Originally posted by XanthosNZ
So PBE6, explain why you think it's wrong.
Your solution makes perfect sense if you assume the outflow to be constant and independent of the height in the tank. However, Bernoulli's equation models this situation a little better than that, and gives some interesting restrictions (which are actually quite intuitive when you see them).
(This derivation is a little long, but I hope it's fairly clear and straightforward):
Setting up Bernoulli's equation for one outlet, where point 1 is the top of the tank and point 2 is on the free jet at the outlet, we have:
P1/gamma + v1^2/(2g) + h1 = P2/gamma + v2^2/(2g) + h2
P1, P2 are pressures
v1, v2 are flow velocities
h1, h2 are heights
gamma is the specific gravity of water = density * gravity
g is the gravitational constant
We set h2 equal to 0 as a reference height. Now, assuming both water surfaces are exposed to the atmosphere, and the height of the tank is not several miles high so atmospheric pressure is constant, we can cancel P1/gamma and P2/gamma. Also, assuming that the water at the top of the tank is not moving quickly compared to the jet, we can assume v1 = 0. After simplifying, we are left with:
h1 = v2^2/(2g)
Solving for v2 we get:
v2 = (2g*h1)^0.5
By the continuity equation, the flowrate from the outlet is equal to the flow velocity v2 times the outlet area A, so:
Qout = A*v2 = A*(2g*h1)^0.5
Assuming a cylindrical tank, the volume of water in the tank V is the height of the water h1 times the cross-sectional area R, so:
Qout = A*[2g*(V/R)]^0.5 = k*(V^0.5) for simplicity's sake.

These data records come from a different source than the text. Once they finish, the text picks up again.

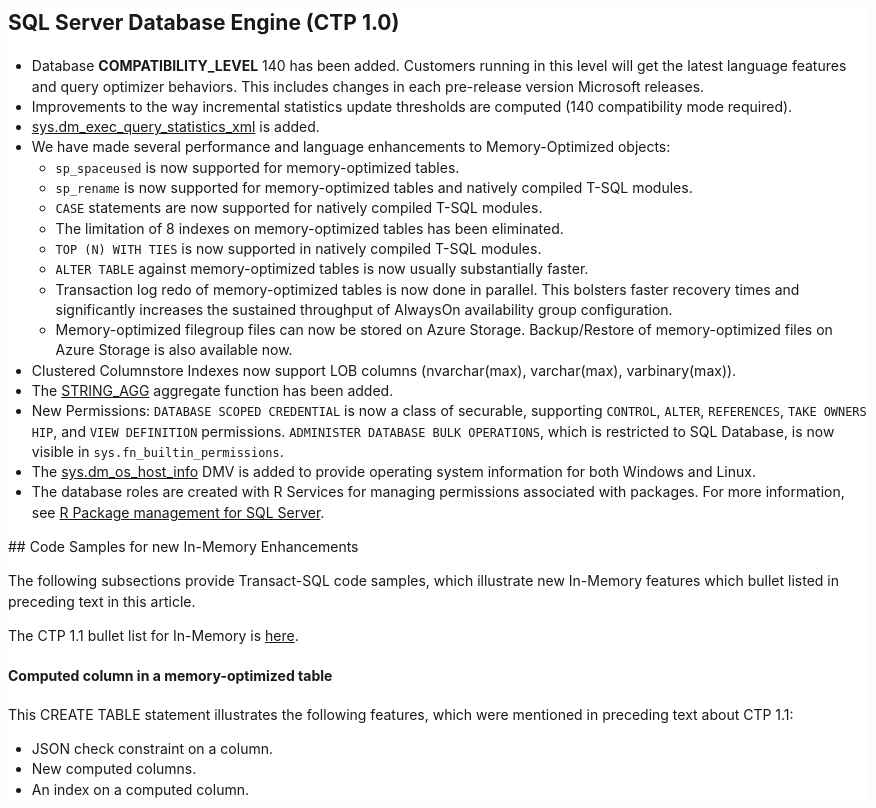 
## SQL Server Database Engine (CTP 1.0)

- Database **COMPATIBILITY_LEVEL** 140 has been added.   Customers running in this level will get the latest language features and query optimizer behaviors. This includes changes in each pre-release version Microsoft releases.
- Improvements to the way incremental statistics update thresholds are computed (140 compatibility mode required).
- [sys.dm_exec_query_statistics_xml](../../relational-databases/system-dynamic-management-views/sys-dm-exec-query-statistics-xml-transact-sql.md) is added.
- We have made several performance and language enhancements to Memory-Optimized objects:
    - `sp_spaceused` is now supported for memory-optimized tables.
    - `sp_rename` is now supported for memory-optimized tables and natively compiled T-SQL modules.
    - `CASE` statements are now supported for natively compiled T-SQL modules.
    - The limitation of 8 indexes on memory-optimized tables has been eliminated.
    - `TOP (N) WITH TIES` is now supported in natively compiled T-SQL modules.
    - `ALTER TABLE` against memory-optimized tables is now usually substantially faster.
    - Transaction log redo of memory-optimized tables is now done in parallel. This bolsters faster recovery times and significantly increases the sustained throughput of AlwaysOn availability group configuration.
    - Memory-optimized filegroup files can now be stored on Azure Storage. Backup/Restore of memory-optimized files on Azure Storage is also available now.
- Clustered Columnstore Indexes now support LOB columns (nvarchar(max), varchar(max), varbinary(max)).
- The [STRING_AGG](../../t-sql/functions/string-agg-transact-sql.md) aggregate function has been added.  
- New Permissions: `DATABASE SCOPED CREDENTIAL` is now a class of securable, supporting `CONTROL`, `ALTER`, `REFERENCES`, `TAKE OWNERSHIP`, and `VIEW DEFINITION` permissions. `ADMINISTER DATABASE BULK OPERATIONS`, which is restricted to SQL Database, is now visible in `sys.fn_builtin_permissions`.   
- The [sys.dm_os_host_info](../../relational-databases/system-dynamic-management-views/sys-dm-os-host-info-transact-sql.md) DMV is added to provide operating system information for both Windows and Linux.   
- The database roles are created with R Services for managing permissions associated with packages. For more information, see [R Package management for SQL Server](../../advanced-analytics/r-services/r-package-management-for-sql-server-r-services.md).
 
<a name="InMemory_CodeSamples"/> 
## Code Samples for new In-Memory Enhancements

The following subsections provide Transact-SQL code samples, which illustrate new In-Memory features which bullet listed in preceding text in this article.

The CTP 1.1 bullet list for In-Memory is [here](#InMemoryBulletsCtp11).

#### Computed column in a memory-optimized table

This CREATE TABLE statement illustrates the following features, which were mentioned in preceding text about CTP 1.1:

- JSON check constraint on a column.
- New computed columns.
- An index on a computed column.
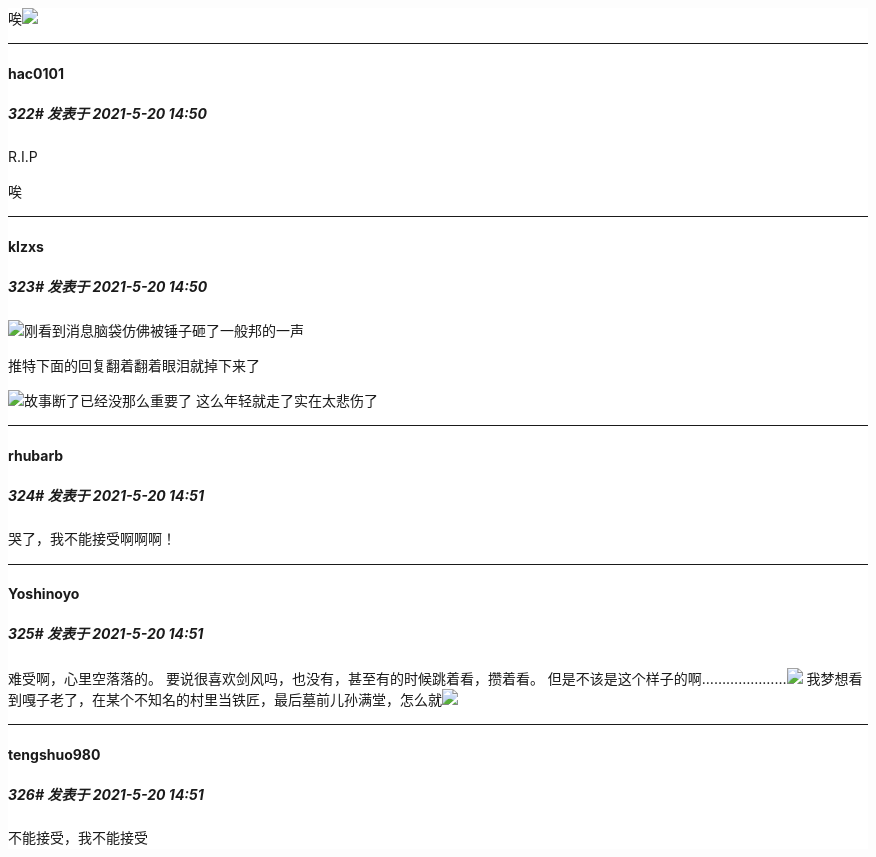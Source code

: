 
唉<img src="https://static.saraba1st.com/image/smiley/face2017/020.png" referrerpolicy="no-referrer">


*****

####  hac0101  
##### 322#       发表于 2021-5-20 14:50


R.I.P

唉


*****

####  klzxs  
##### 323#       发表于 2021-5-20 14:50


<img src="https://static.saraba1st.com/image/smiley/face2017/001.png" referrerpolicy="no-referrer">刚看到消息脑袋仿佛被锤子砸了一般邦的一声

推特下面的回复翻着翻着眼泪就掉下来了

<img src="https://static.saraba1st.com/image/smiley/face2017/155.png" referrerpolicy="no-referrer">故事断了已经没那么重要了 这么年轻就走了实在太悲伤了


*****

####  rhubarb  
##### 324#       发表于 2021-5-20 14:51


哭了，我不能接受啊啊啊！


*****

####  Yoshinoyo  
##### 325#       发表于 2021-5-20 14:51


难受啊，心里空落落的。
要说很喜欢剑风吗，也没有，甚至有的时候跳着看，攒着看。
但是不该是这个样子的啊…………………<img src="https://static.saraba1st.com/image/smiley/face2017/139.png" referrerpolicy="no-referrer">
我梦想看到嘎子老了，在某个不知名的村里当铁匠，最后墓前儿孙满堂，怎么就<img src="https://static.saraba1st.com/image/smiley/face2017/138.png" referrerpolicy="no-referrer">


*****

####  tengshuo980  
##### 326#       发表于 2021-5-20 14:51


不能接受，我不能接受
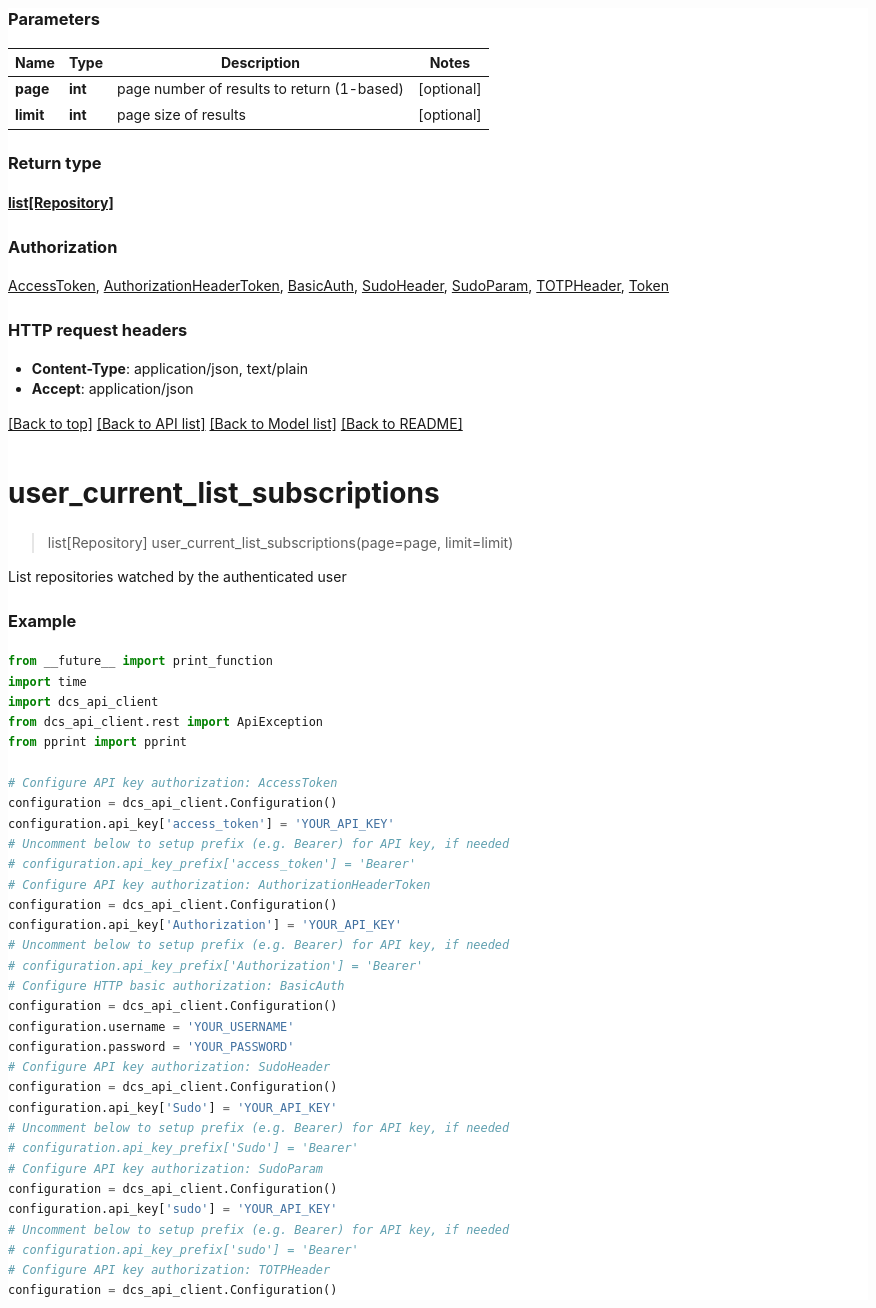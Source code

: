 ### Parameters

Name | Type | Description  | Notes
------------- | ------------- | ------------- | -------------
 **page** | **int**| page number of results to return (1-based) | [optional] 
 **limit** | **int**| page size of results | [optional] 

### Return type

[**list[Repository]**](Repository.md)

### Authorization

[AccessToken](../README.md#AccessToken), [AuthorizationHeaderToken](../README.md#AuthorizationHeaderToken), [BasicAuth](../README.md#BasicAuth), [SudoHeader](../README.md#SudoHeader), [SudoParam](../README.md#SudoParam), [TOTPHeader](../README.md#TOTPHeader), [Token](../README.md#Token)

### HTTP request headers

 - **Content-Type**: application/json, text/plain
 - **Accept**: application/json

[[Back to top]](#) [[Back to API list]](../README.md#documentation-for-api-endpoints) [[Back to Model list]](../README.md#documentation-for-models) [[Back to README]](../README.md)

# **user_current_list_subscriptions**
> list[Repository] user_current_list_subscriptions(page=page, limit=limit)

List repositories watched by the authenticated user

### Example
```python
from __future__ import print_function
import time
import dcs_api_client
from dcs_api_client.rest import ApiException
from pprint import pprint

# Configure API key authorization: AccessToken
configuration = dcs_api_client.Configuration()
configuration.api_key['access_token'] = 'YOUR_API_KEY'
# Uncomment below to setup prefix (e.g. Bearer) for API key, if needed
# configuration.api_key_prefix['access_token'] = 'Bearer'
# Configure API key authorization: AuthorizationHeaderToken
configuration = dcs_api_client.Configuration()
configuration.api_key['Authorization'] = 'YOUR_API_KEY'
# Uncomment below to setup prefix (e.g. Bearer) for API key, if needed
# configuration.api_key_prefix['Authorization'] = 'Bearer'
# Configure HTTP basic authorization: BasicAuth
configuration = dcs_api_client.Configuration()
configuration.username = 'YOUR_USERNAME'
configuration.password = 'YOUR_PASSWORD'
# Configure API key authorization: SudoHeader
configuration = dcs_api_client.Configuration()
configuration.api_key['Sudo'] = 'YOUR_API_KEY'
# Uncomment below to setup prefix (e.g. Bearer) for API key, if needed
# configuration.api_key_prefix['Sudo'] = 'Bearer'
# Configure API key authorization: SudoParam
configuration = dcs_api_client.Configuration()
configuration.api_key['sudo'] = 'YOUR_API_KEY'
# Uncomment below to setup prefix (e.g. Bearer) for API key, if needed
# configuration.api_key_prefix['sudo'] = 'Bearer'
# Configure API key authorization: TOTPHeader
configuration = dcs_api_client.Configuration()
```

Now that we have an expression for the flowrate from the outlet as a function of the volume in the tank, we can set up a differential equation to solve for the volume in the tank as a function of time.
change in volume = flow in - flow out
dV/dt = Qin - n*Qout (...n outlets, all assumed to flow at the same rate)
dV/dt = Qin - n*k*(V^0.5)
This is a seperable differential equation. Seperating both parts we get:
dV/(Qin - n*k*(V^0.5)) = dt
Integrating both sides, we get:
(1/nk)^2 * [2*(V0^0.5 - V^0.5) + 2*Qin*LN[(Qin - nk*V0^0.5)/(Qin - nk*V^0.5)]] = t
The interesting thing here is that if Qin = nk*V^0.5, or V = (Qin/nk)^2, then the LN part of this equation will be undefined. Values of V less than (Qin/nk)^2 give negative values for t, which are clearly not possible. The physical explanation for this is that as the volume in the tank is reduced, there is not enough driving force (hydrostatic pressure in this case) to evacuate the fluid in the tank at a faster rate than it's coming in. In effect, it is not possible to empty the tank so long as water in flowing in. I used a cylindrical tank as the basis for this proof for simplicity, but this principle applies to any shaped tank.